[Opening Recorded information section]
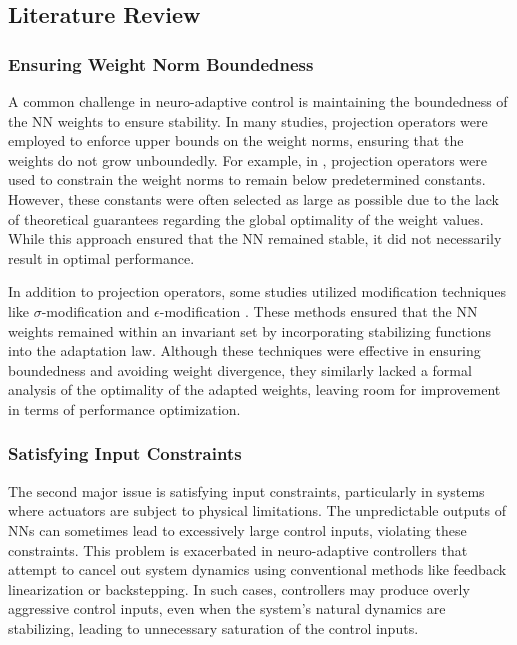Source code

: \documentclass[lettersize,journal]{IEEEtran}
\begin{document}
\subsection{Literature Review}

\subsubsection{Ensuring Weight Norm Boundedness}

A common challenge in neuro-adaptive control is maintaining the boundedness of the NN weights to ensure stability. 
In many studies, projection operators were employed to enforce upper bounds on the weight norms, ensuring that the weights do not grow unboundedly. 
For example, in \cite{Zhou:2023aa,Griffis:2023aa,Patil:2022aa}, projection operators were used to constrain the weight norms to remain below predetermined constants. 
However, these constants were often selected as large as possible due to the lack of theoretical guarantees regarding the global optimality of the weight values. 
While this approach ensured that the NN remained stable, it did not necessarily result in optimal performance.

In addition to projection operators, some studies utilized modification techniques like $\sigma$-modification \cite{Ge:2002aa} and $\epsilon$-modification \cite{Esfandiari:2015aa,Gao:2006aa}. 
These methods ensured that the NN weights remained within an invariant set by incorporating stabilizing functions into the adaptation law. 
Although these techniques were effective in ensuring boundedness and avoiding weight divergence, they similarly lacked a formal analysis of the optimality of the adapted weights, leaving room for improvement in terms of performance optimization.

\subsubsection{Satisfying Input Constraints}

The second major issue is satisfying input constraints, particularly in systems where actuators are subject to physical limitations. 
The unpredictable outputs of NNs can sometimes lead to excessively large control inputs, violating these constraints. 
This problem is exacerbated in neuro-adaptive controllers that attempt to cancel out system dynamics using conventional methods like feedback linearization or backstepping. 
In such cases, controllers may produce overly aggressive control inputs, even when the system's natural dynamics are stabilizing, leading to unnecessary saturation of the control inputs.
\end{document}
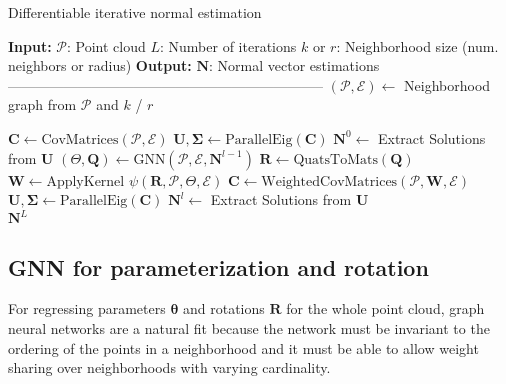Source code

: \documentclass[10pt,twocolumn,letterpaper]{article}
\begin{document}
\begin{algorithm}[t]
\caption{Differentiable iterative normal estimation}
    \label{alg:main}

\begin{algorithmic}
\State \textbf{Input:} 
\State $\mathcal{P}$: Point cloud
\State $L$: Number of iterations 
\State $k$ or $r$: Neighborhood size (num. neighbors or radius)
\State \textbf{Output:} 
\State $\mathbf{N} $: Normal vector estimations
\State --------------------------------------------------------------------
\State $(\mathcal{P},\mathcal{E}) \leftarrow$ Neighborhood graph from $\mathcal{P}$ and $k$ / $r$

 \State  $\mathbf{C} \leftarrow \textrm{CovMatrices}(\mathcal{P}, \mathcal{E})$
 \State  $\mathbf{U}, \mathbf{\Sigma} \leftarrow \textrm{ParallelEig}(\mathbf{C}) $
 \State  $\mathbf{N}^0 \leftarrow$ Extract Solutions from $\mathbf{U}$
  \State $(\Theta, \mathbf{Q}) \leftarrow \textrm{GNN}(\mathcal{P}, \mathcal{E}, \mathbf{N}^{l-1})$ 
  \State $\mathbf{R} \leftarrow \textrm{QuatsToMats}(\mathbf{Q})$
  \State $\mathbf{W} \leftarrow \textrm{ApplyKernel } \psi(\mathbf{R}, \mathcal{P}, \Theta, \mathcal{E})$
  \State  $\mathbf{C} \leftarrow \textrm{WeightedCovMatrices}(\mathcal{P}, \mathbf{W}, \mathcal{E})$
  \State  $\mathbf{U}, \mathbf{\Sigma} \leftarrow \textrm{ParallelEig}(\mathbf{C}) $
  \State  $\mathbf{N}^l \leftarrow$ Extract Solutions from $\mathbf{U}$
\EndFor\\
\Return $\mathbf{N}^L$
\end{algorithmic}
\end{algorithm}


\subsection{GNN for parameterization and rotation}\label{sec:deepw}
For regressing parameters $\mathbf{\theta}$ and rotations $\mathbf{R}$ for the whole point cloud, graph neural networks \cite{Fey:2019, Hamilton:2017} are a natural fit because the network must be invariant to the ordering of the points in a neighborhood and it must be able to allow weight sharing over neighborhoods with varying cardinality.
\end{document}
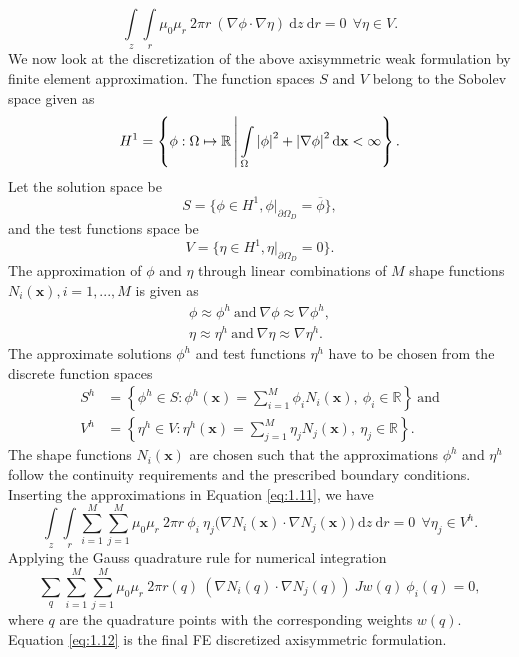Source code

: \begin{equation}
\int\limits_{z} \int\limits_{r} \mu_0 \mu_r \ 2 \pi r \ (\nabla \phi \cdot \nabla \eta) \ \mathrm{d}z \ \mathrm{d}r = 0 \ \ \forall \eta \in V.
\label{eq:1.11}
\end{equation}
We now look at the discretization of the above axisymmetric weak formulation by finite element approximation. The function spaces $S$ and $V$ belong to the Sobolev space given as
\begin{equation}
H^1 = \left\lbrace \phi : \Omega \mapsto \mathbb{R} \,\middle\vert\, \int\limits_{\Omega} \left\lvert \phi \right\rvert^2 + \left\lvert \nabla \phi \right\rvert^2 \mathrm{d}\mathbf{x} < \infty \right\rbrace.
\end{equation}
Let the solution space be
\begin{equation}
S = \{ \phi \in H^1, \phi|_{\partial \Omega_{D}} = \overline{\phi} \},
\end{equation}
and the test functions space be
\begin{equation}
V = \{ \eta \in H^1, \eta|_{\partial \Omega_{D}} = 0\}.
\end{equation}
The approximation of $\phi$ and $\eta$ through linear combinations of $M$ shape functions $N_i (\mathbf{x}), i =1,...,M$ is given as
\begin{align}
\phi \approx \phi^h \ \text{and} \ \nabla \phi \approx \nabla \phi^h, \nonumber\\
\eta \approx \eta^h \ \text{and} \ \nabla \eta \approx \nabla \eta^h.
\end{align}
The approximate solutions $\phi^h$ and test functions $\eta^h$ have to be chosen from the discrete function spaces 
\begin{align}
S^h &= \left\{\phi^h \in S : \phi^h(\textbf{x}) = \sum_{i=1}^{\textit{M}} \phi_i N_i (\textbf{x}), \ \phi_i \in \mathbb{R} \right\} \ \text{and} \nonumber\\
V^h &= \left\{\eta^h \in V : \eta^h(\textbf{x}) = \sum_{j=1}^{\textit{M}} \eta_j N_j (\textbf{x}), \ \eta_j \in \mathbb{R} \right\}.
\end{align}
The shape functions $N_i (\mathbf{x})$ are chosen such that the approximations $\phi^h$ and $\eta^h$ follow the continuity requirements and the prescribed boundary conditions. Inserting the approximations in Equation \eqref{eq:1.11}, we have
\begin{equation}
\int\limits_{z} \int\limits_{r} \sum\limits_{i=1}^{M} \sum\limits_{j=1}^{M} \mu_0 \mu_r \ 2 \pi r \ \phi_i \ \eta_j \Big( \nabla N_i (\mathbf{x}) \cdot \nabla N_j (\mathbf{x}) \Big) \ \mathrm{d}z \ \mathrm{d}r = 0 \ \ \forall \eta_j \in V^h.
\end{equation}
Applying the Gauss quadrature rule for numerical integration
\begin{equation}
\sum\limits_{q} \sum\limits_{i=1}^{M} \sum\limits_{j=1}^{M} \mu_0 \mu_r \ 2 \pi r(q) \ (\nabla N_i (q) \cdot \nabla N_j (q)) \ J w(q) \ \phi_i(q)= 0,
\label{eq:1.12}
\end{equation}
where $q$ are the quadrature points with the corresponding weights $w(q)$. Equation \eqref{eq:1.12} is the final FE discretized axisymmetric formulation.

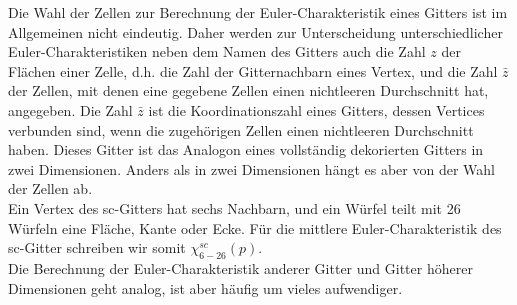Die Wahl der Zellen zur Berechnung der Euler-Charakteristik eines Gitters ist im Allgemeinen nicht eindeutig. Daher werden zur Unterscheidung unterschiedlicher Euler-Charakteristiken neben dem Namen des Gitters auch die Zahl $z$ der Fl\"achen einer Zelle, d.h. die Zahl der Gitternachbarn eines Vertex, und die Zahl $\bar{z}$ der Zellen, mit denen eine gegebene Zellen einen nichtleeren Durchschnitt hat, angegeben. Die Zahl $\bar{z}$ ist die Koordinationszahl eines Gitters, dessen Vertices verbunden sind, wenn die zugeh\"origen Zellen einen nichtleeren Durchschnitt haben. Dieses Gitter ist das Analogon eines vollst\"andig dekorierten Gitters in zwei Dimensionen. Anders als in zwei Dimensionen h\"angt es aber von der Wahl der Zellen ab. 
\\Ein Vertex des sc-Gitters hat sechs Nachbarn, und ein W\"urfel teilt mit 26 W\"urfeln eine Fl\"ache, Kante oder Ecke. F\"ur die mittlere Euler-Charakteristik des sc-Gitter schreiben wir somit $\chi^{sc}_{6-26}(p)$.
\\Die Berechnung der Euler-Charakteristik anderer Gitter und Gitter h\"oherer Dimensionen geht analog, ist aber h\"aufig um vieles aufwendiger.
[Closing Recorded information section]
Find all the lines containing "right" in the material, then copy them.

• **Answer for the task**
H^1 = \left\lbrace \phi : \Omega \mapsto \mathbb{R} \,\middle\vert\, \int\limits_{\Omega} \left\lvert \phi \right\rvert^2 + \left\lvert \nabla \phi \right\rvert^2 \mathrm{d}\mathbf{x} < \infty \right\rbrace.
S^h &= \left\{\phi^h \in S : \phi^h(\textbf{x}) = \sum_{i=1}^{\textit{M}} \phi_i N_i (\textbf{x}), \ \phi_i \in \mathbb{R} \right\} \ \text{and} \nonumber\\
V^h &= \left\{\eta^h \in V : \eta^h(\textbf{x}) = \sum_{j=1}^{\textit{M}} \eta_j N_j (\textbf{x}), \ \eta_j \in \mathbb{R} \right\}.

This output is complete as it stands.